Odilon Gemiol
       
Portrait
   Spieler und Charakter
  Spieler Markus Kampitsch
  Rasse Mittelländer
  Kultur Garetien / Tempelstädte
  Profession Gelehrter (Sprachenkundler)
  Vorteile Hohe Magieresistenz (2), Akad. Ausbildung (Gelehrter), Gutes Gedächtnis, Herrausragende Eigenschaft: ( KLugheit, ) , Herausragendes Aussehen
    Nachteile Arroganz (10), Neugier (10), Neid (10), Unfähigkeit: Kampftalente (G2), Naturtalente, Zechen
Wappen
  Gaben Seelentier erkennen (G2)
  Lieder G2 Thema: Adiemus - Cantus Inaequalis
       
 Der zweite Gezeichnete - Das wandelnde Bildnis
Dem Helden wurde ein magisches Hautbild, auch als Hexenbild bezeichnet, mittels alchemistisch gekochter Farbe und einer Nadel aus der Hornspitze eines schwarzen Einhorns in die Haut der Brust gestochen.
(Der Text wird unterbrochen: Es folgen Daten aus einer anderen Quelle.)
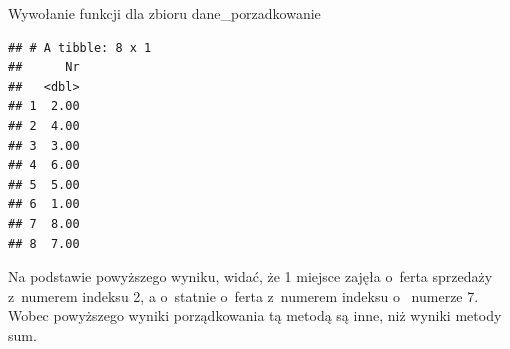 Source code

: \documentclass[12pt,a4paper]{report}
\begin{document}
{\begin{Shaded}
\begin{Highlighting}[]
    \NormalTok{\}}
    \NormalTok{x[,}\NormalTok{] <-}
    \NormalTok{:}
    \NormalTok{\{}
      \NormalTok{x[i,}\NormalTok{(x)]=}\NormalTok{-(odleg[i,}\NormalTok{]/d_0)}
    \NormalTok{\}}
    \NormalTok{x<-x[}\NormalTok{(-x$zmienna_syntetyczna),]}
    \NormalTok{(x[}\NormalTok{])}
    \NormalTok{\}}
\end{Highlighting}
\end{Shaded}%
Wywołanie funkcji dla zbioru dane\_porzadkowanie 
\begin{Shaded}
\begin{Highlighting}[]
\end{Highlighting}
\end{Shaded}
\begin{verbatim}
## # A tibble: 8 x 1
##      Nr
##   <dbl>
## 1  2.00
## 2  4.00
## 3  3.00
## 4  6.00
## 5  5.00
## 6  1.00
## 7  8.00
## 8  7.00
\end{verbatim}
Na podstawie powyższego wyniku, widać, że 1 miejsce zajęła o~ferta
sprzedaży z~numerem indeksu 2, a o~statnie o~ferta z~numerem indeksu o~
numerze 7. Wobec powyższego wyniki porządkowania tą metodą są inne, niż wyniki metody sum. 
}
\end{document}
Odilon war der erste Träger des zweiten Zeichens, doch nach seinem Tod suchte sich dieses Zeichen einen neuen Träger.
 
 Aussehen
Da er eher selten im Freien ist, hat er auch ein eher blasses Gesicht. Die dunkelblonden Haare und die braunen Augen lassen ihn daher bei seiner doch stattlichen Größe noch imposanter erscheinen.
Durch seine eigenwillige Art der Kleidung fällt er meistens sofort auf.
 
 Charakterbeschreibung

Durch seine Erziehung wurde Odilon zu dem was er heute ist, geizig und arrogant gegenüber Besserwissern und neidischen Menschen. Er selbst ist dabei aber auch genau das was er an den andere nicht mag, nämlich ein Besserwisser. Durch seine Lebensweise ist er Tieren gegenüber eher freundlich gesinnt, und würde nie auf die Idee kommen zu jagen oder zu fischen. Lieber verkriecht er sich in seinem Zimmer wo er in sich in seine Bücher vertieft um noch mehr Wissen anzuhäufen.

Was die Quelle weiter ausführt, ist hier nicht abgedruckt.